Ce commentaire ironique s'est depuis transformé en amère réalité. Depuis des jours, les armes parlent à nouveau entre l'Iran et les Etats-Unis. L'accord-cadre censé mener à un traité de paix est, lui, considéré comme mort et enterré. En ce sens, le guide suprême iranien, Mojtaba Khamenei, a qualifié, dans un communiqué écrit, la signature de Donald Trump de «sans valeur».
Le lieu où se trouve Mojtaba Khamenei continue d'alimenter les spéculations. Il ne s'était même pas montré lors des somptueuses funérailles de son père, Ali Khamenei, tué au début du conflit.
Pourtant, les gardiens de la révolution iraniens semblent visiblement accepter le risque d'une nouvelle escalade, bien que la situation économique du pays devienne toujours plus précaire et que de nombreux Iraniens aient de plus en plus de mal à subvenir à leurs besoins.
Le détroit d'Ormuz au centre de l'attention
Le spécialiste israélien de l'Iran, Danny Citrinowicz, a indiqué à la NZZ que «les dirigeants iraniens partent du principe que la situation dans le pays sera très dure à court terme», mais, a-t-il poursuivi:
Et ils pourraient avoir raison, car Donald Trump semble n'avoir en tête que le détroit d'Ormuz.
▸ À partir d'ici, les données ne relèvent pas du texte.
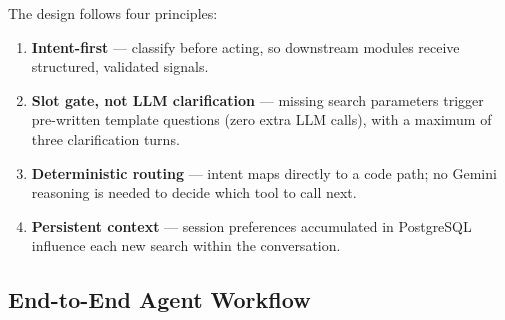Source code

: \documentclass[12pt,a4paper]{article}
\begin{document}
The design follows four principles:
\begin{enumerate}[label=(\roman*)]
  \item \textbf{Intent-first} --- classify before acting,
        so downstream modules receive structured, validated signals.
  \item \textbf{Slot gate, not LLM clarification} --- missing
        search parameters trigger pre-written template questions
        (zero extra LLM calls), with a maximum of three
        clarification turns.
  \item \textbf{Deterministic routing} --- intent maps directly
        to a code path; no Gemini reasoning is needed to decide
        which tool to call next.
  \item \textbf{Persistent context} --- session preferences accumulated
        in PostgreSQL influence each new search within the conversation.
\end{enumerate}

\subsection{End-to-End Agent Workflow}
\end{document}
La question du programme nucléaire iranien ainsi que l'idée d'un changement de régime à Téhéran ne sont évoquées que de manière marginale dans cette dernière escalade. Les Etats-Unis s'en prennent au contraire, de façon ciblée, aux routes et aux ponts du sud de l'Iran, apparemment dans le but de couper les voies d'approvisionnement menant au détroit d'Ormuz, essentiel pour l'approvisionnement énergétique mondial. Reste à savoir si cette stratégie portera ses fruits.
La pression montante du prix de l'essence
Danny Citrinowicz a également expliqué:
Téhéran pourrait tirer ces projectiles même depuis l'arrière-pays. Parallèlement, l'Iran continue d'attaquer les Etats arabes du Golfe, en particulier les petits émirats vulnérables que sont Bahreïn et le Koweït.
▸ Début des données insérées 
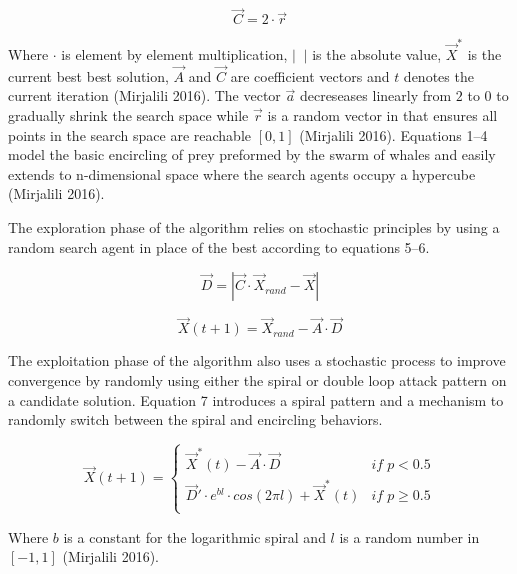 \documentclass[11pt]{article}
\begin{document}
\begin{equation}
	\vec{C} = 2\cdot\vec{r}
\end{equation}

Where $\cdot$ is element by element multiplication, $| \;\; |$ is the absolute value, $\vec{X}^*$ is the current best best solution, $\vec{A}$ and $\vec{C}$ are coefficient vectors and $t$ denotes the current iteration (Mirjalili 2016).
The vector $\vec{a}$ decreseases linearly from $2$ to $0$ to gradually shrink the search space while $\vec{r}$ is a random vector in that ensures all points in the search space are reachable $[0,1]$ (Mirjalili 2016).
Equations 1--4 model the basic encircling of prey preformed by the swarm of whales and easily extends to n-dimensional space where the search agents occupy a hypercube (Mirjalili 2016).

The exploration phase of the algorithm relies on stochastic principles by using a random search agent in place of the best according to equations 5--6.

\begin{equation}
	\vec{D} = |\vec{C}\cdot\vec{X}_{rand} - \vec{X}|
\end{equation}

\begin{equation}
	\vec{X}(t+1) = \vec{X}_{rand} - \vec{A}\cdot\vec{D}
\end{equation}

The exploitation phase of the algorithm also uses a stochastic process to improve convergence by randomly using either the spiral or double loop attack pattern on a candidate solution.
Equation 7 introduces a spiral pattern and a mechanism to randomly switch between the spiral and encircling behaviors.

\begin{equation}
	\vec{X}(t+1) =
	\begin{cases}
		\vec{X}^*(t) - \vec{A}\cdot\vec{D} &if \; p < 0.5\\
		\vec{D}'\cdot e^{bl} \cdot cos(2\pi l) + \vec{X}^*(t) &if \; p \geq 0.5\\
	\end{cases}
\end{equation}

Where $b$ is a constant for the logarithmic spiral and $l$ is a random number in $[-1, 1]$ (Mirjalili 2016).
\end{document}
Et cela se répercute sur les prix mondiaux du pétrole ainsi que sur le prix moyen de l'essence aux Etats-Unis. Après que l'accord-cadre avait entraîné une brève détente, ce prix a de nouveau franchi lundi le seuil psychologiquement sensible des quatre dollars le gallon. Avant le début de la guerre, fin février, il était inférieur à trois dollars le gallon (3,7 litres).
Un conflit aussi impopulaire que l'était le Vietnam
La guerre en Iran est donc, sans surprise, impopulaire aux Etats-Unis. Dans un sondage de l'Economist britannique réalisé avec l'institut YouGov, 57% des personnes interrogées la jugent être une mauvaise décision, contre seulement 27% qui la considèrent comme bonne. L'Economist rappelle qu'il avait fallu six ans pour que la guerre du Vietnam devienne aussi impopulaire que ne l'est devenue celle contre l'Iran en moins de six mois.
Larry Sabato, de l'université de Virginie, l'un des politologues les plus renommés des Etats-Unis, a qualifié auprès de l'Economist la guerre en Iran de «conflit le plus impopulaire depuis que des sondages existent, et ce, dès le premier jour».
En somme, plus elle dure, et plus son coût sera élevé pour Donald Trump et les républicains lors des élections de mi-mandat en novembre.
Une grosse perte de soutien
Le sondage en apporte également la preuve, car ce n'est pas seulement l'électorat démocrate qui rejette la guerre de manière quasi unanime. Deux tiers des électeurs sans étiquette partisane la jugent également mauvaise. Seuls les fidèles fans du mouvement MAGA de Donald Trump soutiennent la guerre à 77%. Cependant, 51% des républicains se définissant comme «non MAGA» la rejettent également.
Et, même au sein du camp MAGA, des fissures apparaissent. C'est ce que confirme une autre enquête, cette fois menée par l'institut Ipsos pour le Washington Post. Selon celle-ci, la popularité générale de Donald Trump se situe encore à 37%. Parmi les sympathisants MAGA, plus de la moitié des répondants indique ne soutenir le président qu'«à moitié», et non plus «résolument».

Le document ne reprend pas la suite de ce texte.